Se echó a llorar como una niña frente a un monstruo. Casi gritaba. La miré sin saber qué hacer. Estaba perdiendo el tiempo. Malena Puig llevaba razón, en la cabeza de aquella chica no ahondaba un pozo de materia gris. Por culpa de sus aspavientos se acercaron hasta nosotras dos o tres domésticas más. Me observaban con antipatía. ¿Por qué la policía escogía a tranquilas chicas como ellas para excederse en sus deberes? Acariciaron a Lali, la consolaron con cariño solidario mientras sus ojos me maldecían con sólo mirar. Decidí largarme de allí antes de que alguien me lanzara la primera piedra sin preguntar por mi culpabilidad. Al volverme descubrí que, Rosalía, la niñera de los Puig, seguía la escena desde lejos. Me sonrió y se lo agradecí, al fin alguien era capaz de no ver a una arpía en mi pellejo.

—Esa chica ha conseguido hacer que me sienta fatal —le dije.

—¿Lali se ha puesto a llorar? ¡No haga caso, Lali siempre se pone a llorar!

—¿Os conocéis?

—Nos conocemos todas.

Sin duda, las criadas tenían su propio mundo paralelo en «El Paradís». Eran amigas, se comunicaban, libraban sus luchas de preponderancia o poder según la nacionalidad y se hacían confidencias sobre las familias para las que les había tocado trabajar. Me habría encantado meter la nariz allí.

—¿Qué le ha contado Lali? —preguntó la ecuatoriana con ganas de cotilleo.

—Está empeñada en que la señora Domènech es una asesina.

—No es extraño que diga eso, inspectora, la señora Domènech da un poco de miedo. A veces está sentada en el jardín de su casa y cuando te ve pasar dice cosas extrañas. Parece que esté embrujada.

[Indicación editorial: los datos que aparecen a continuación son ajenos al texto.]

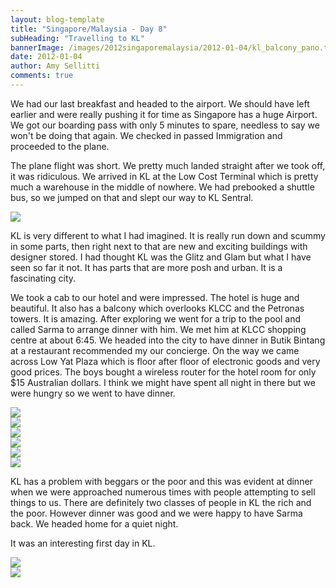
 ```yaml
---
layout: blog-template
title: "Singapore/Malaysia - Day 8"
subHeading: "Travelling to KL"
bannerImage: /images/2012singaporemalaysia/2012-01-04/kl_balcony_pano.tif_compressed.JPEG
date: 2012-01-04
author: Amy Sellitti
comments: true
---
```


We had our last breakfast and headed to the airport. We should have left earlier and were really pushing it for time as Singapore has a huge Airport.  We got our boarding pass with only 5 minutes to spare, needless to say we won't be doing that again. We checked in passed Immigration and proceeded to the plane.

The plane flight was short. We  pretty much landed straight after we took off, it was ridiculous. We arrived in KL at the Low Cost Terminal which is pretty much a warehouse in the middle of nowhere. We had prebooked a shuttle bus, so we jumped on that and slept our way to KL Sentral.

<div class="center-image"><img src="/images/2012singaporemalaysia/2012-01-04/IMG_7196.JPG_compressed.JPEG" /></div>

KL is very different to what I had imagined. It is really run down and scummy in some parts, then right next to that are new and exciting buildings with designer stored. I had thought KL was the Glitz and Glam but what I have seen so far it not. It has parts that are more posh and urban. It is a fascinating city. 

We took a cab to our hotel and were impressed. The hotel is huge and beautiful. It also has a balcony which overlooks KLCC and the Petronas towers. It is amazing. After exploring we went for a trip to the pool and called Sarma to arrange dinner with him. We met him at KLCC shopping centre at about 6:45. We headed into the city to have dinner in Butik Bintang at a restaurant recommended my our concierge. On the way we came across Low Yat Plaza which is floor after floor of electronic goods and very good prices. The boys bought a wireless router for the hotel room for only $15 Australian dollars. I think we might have spent all night in there but we were hungry so we went to have dinner.

<div class="center-image"><img src="/images/2012singaporemalaysia/2012-01-04/20120104180922.jpg_compressed.JPEG" /></div>
<div class="center-image"><img src="/images/2012singaporemalaysia/2012-01-04/20120104181404.jpg_compressed.JPEG" /></div>
<div class="center-image"><img src="/images/2012singaporemalaysia/2012-01-04/20120104181427.jpg_compressed.JPEG" /></div>
<div class="center-image"><img src="/images/2012singaporemalaysia/2012-01-04/20120104180108.jpg_compressed.JPEG" /></div>
<div class="center-image"><img src="/images/2012singaporemalaysia/2012-01-04/IMG_7215.JPG_compressed.JPEG" /></div>
<div class="center-image"><img src="/images/2012singaporemalaysia/2012-01-04/IMG_7202.JPG_compressed.JPEG" /></div>

KL has a problem with beggars or the poor and this was evident at dinner when we were approached numerous times with people attempting to sell things to us. There are definitely two classes of people in KL the rich and the poor. However dinner was good and we were happy to have Sarma back. We headed home for a quiet night.

It was an interesting first day in KL.

<div class="center-image"><img src="/images/2012singaporemalaysia/2012-01-04/20120104211127.jpg_compressed.JPEG" /></div>
<div class="center-image"><img src="/images/2012singaporemalaysia/2012-01-04/20120104211940.jpg_compressed.JPEG" /></div>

—Tonterías, la señora Domènech está enferma.

—Algunos locos matan, aun sin querer.

Escudriñé los hermosos ojos oscuros de la mujer. ¿Era su actitud una simple superstición o intentaba decirme algo?

—¿Tú viste algo esa noche?

Se asustó.

—No, le aseguro que no.

—¿Habías oído decir a la señora Domènech en alguna oportunidad algo así como: «¿Cómo estás, pajarito, adónde vas?»?

Volvió a negar, haciendo oscilar con el ímpetu del gesto los pequeños dijes étnicos que lucía en las orejas. Era posible que todas aquellas muchachas atesoraran una gran cantidad de información, pero iba a resultar muy difícil hacerse con ella. Intenté al menos un acercamiento a asuntos generales.

—¿Puedes decirme qué tipo de chica es Lali?

—Las filipinas no hablan muy bien español, pero Lali es buena, es muy buena. Sólo un poco exagerada. Con las alegrías está muy alegre y con las penas llora mucho.